LAVIS Training code for okvqa and vqav2 finetune

Thanks for the great work. Will the code related to the following table be open source soon？And does the current code support okvqa finetune?

Thanks.

Feb 10 '23 08:02 kebijuelun

The current codebase supports training on these datasets. However, in terms of release on BLIP-2 VQA models, we have decided to de-prioritize it considering the limited bandwidth we have.

When we have better availability, we will work on this item. But delays are expected.

Thanks for your understanding.

Feb 10 '23 10:02 dxli94

The current codebase supports training on these datasets.

Hi, If found that current BLIP2 codebase need some modification for VQAv2 and OKVQA fine-tune. The modification I did:

samples["text_output"] -> samples["answer"]
self.max_text_length -> self.max_txt_len
Repeat inputs based on the samples["n_answers"] (like BLIP1) the modified forward function in https://github.com/salesforce/LAVIS/blob/main/lavis/models/blip2_models/blip2_t5.py#L99 as follows

    def forward(self, samples):
        image = samples["image"]
        image_embeds = self.ln_vision(self.visual_encoder(image))
        image_atts = torch.ones(image_embeds.size()[:-1], dtype=torch.long).to(
            image.device
        )

        query_tokens = self.query_tokens.expand(image_embeds.shape[0], -1, -1)
        query_output = self.Qformer.bert(
            query_embeds=query_tokens,
            encoder_hidden_states=image_embeds,
            encoder_attention_mask=image_atts,
            return_dict=True,
        )

        inputs_t5 = self.t5_proj(query_output.last_hidden_state)
        atts_t5 = torch.ones(inputs_t5.size()[:-1], dtype=torch.long).to(image.device)

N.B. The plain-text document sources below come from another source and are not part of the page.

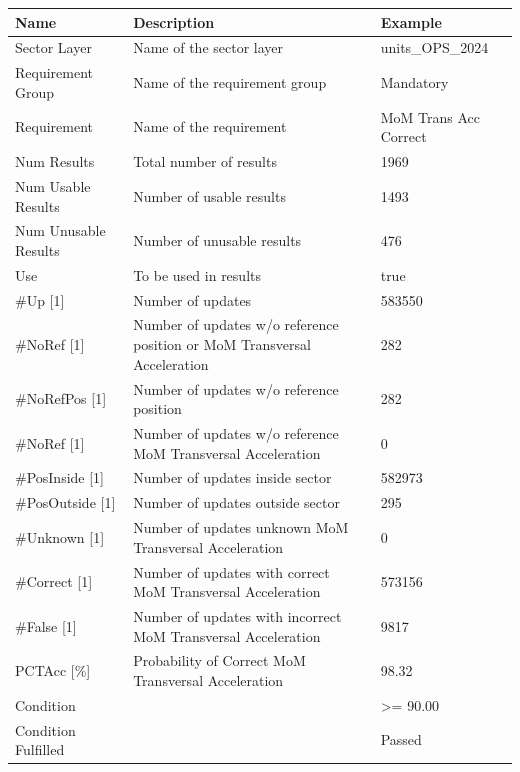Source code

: \begin{center}
 \begin{table}[H]
  \begin{tabularx}{\textwidth}{ | l | X |  l | }
    \hline
    \textbf{Name} & \textbf{Description} & \textbf{Example} \\ \hline
    Sector Layer & Name of the sector layer & units\_OPS\_2024 \\ \hline
    Requirement Group & Name of the requirement group & Mandatory \\ \hline
    Requirement & Name of the requirement & MoM Trans Acc Correct \\ \hline
    Num Results & Total number of results & 1969 \\ \hline
    Num Usable Results & Number of usable results & 1493 \\ \hline
    Num Unusable Results & Number of unusable results & 476 \\ \hline
    Use & To be used in results & true \\ \hline
    \#Up [1] & Number of updates & 583550 \\ \hline
    \#NoRef [1] & Number of updates w/o reference position or MoM Transversal Acceleration & 282 \\ \hline
    \#NoRefPos [1] & Number of updates w/o reference position & 282 \\ \hline
    \#NoRef [1] & Number of updates w/o reference MoM Transversal Acceleration & 0 \\ \hline
    \#PosInside [1] & Number of updates inside sector & 582973 \\ \hline
    \#PosOutside [1] & Number of updates outside sector & 295 \\ \hline
    \#Unknown [1] & Number of updates unknown MoM Transversal Acceleration & 0 \\ \hline
    \#Correct [1] & Number of updates with correct MoM Transversal Acceleration & 573156 \\ \hline
    \#False [1] & Number of updates with incorrect MoM Transversal Acceleration & 9817 \\ \hline
    PCTAcc [\%] & Probability of Correct MoM Transversal Acceleration & 98.32 \\ \hline
    Condition &  & >= 90.00 \\ \hline
    Condition Fulfilled &  & Passed \\ \hline
    \end{tabularx}
\end{table}
\end{center}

        with torch.cuda.amp.autocast(dtype=torch.float32):
            input_tokens = self.t5_tokenizer(
                samples["text_input"],
                padding="longest",
                truncation=True,
                max_length=self.max_txt_len,
                return_tensors="pt",
            ).to(image.device)
            output_tokens = self.t5_tokenizer(
                samples["answer"],
                padding="longest",
                truncation=True,
                max_length=self.max_txt_len,
                return_tensors="pt",
            ).to(image.device)

            batch_input_tokens_input_ids = []
            batch_input_tokens_atts = []
            batch_atts_t5 = []
            batch_inputs_t5 = []

            for b, n in enumerate(samples["n_answers"]):
                batch_input_tokens_input_ids += [input_tokens.input_ids[b]] * n
                batch_input_tokens_atts += [input_tokens.attention_mask[b]] * n
                batch_atts_t5 += [atts_t5[b]] * n
                batch_inputs_t5 += [inputs_t5[b]] * n
            batch_input_tokens_input_ids = torch.stack(batch_input_tokens_input_ids, dim=0)
            batch_input_tokens_atts = torch.stack(batch_input_tokens_atts, dim=0)
            batch_atts_t5 = torch.stack(batch_atts_t5, dim=0)
            batch_inputs_t5 = torch.stack(batch_inputs_t5, dim=0)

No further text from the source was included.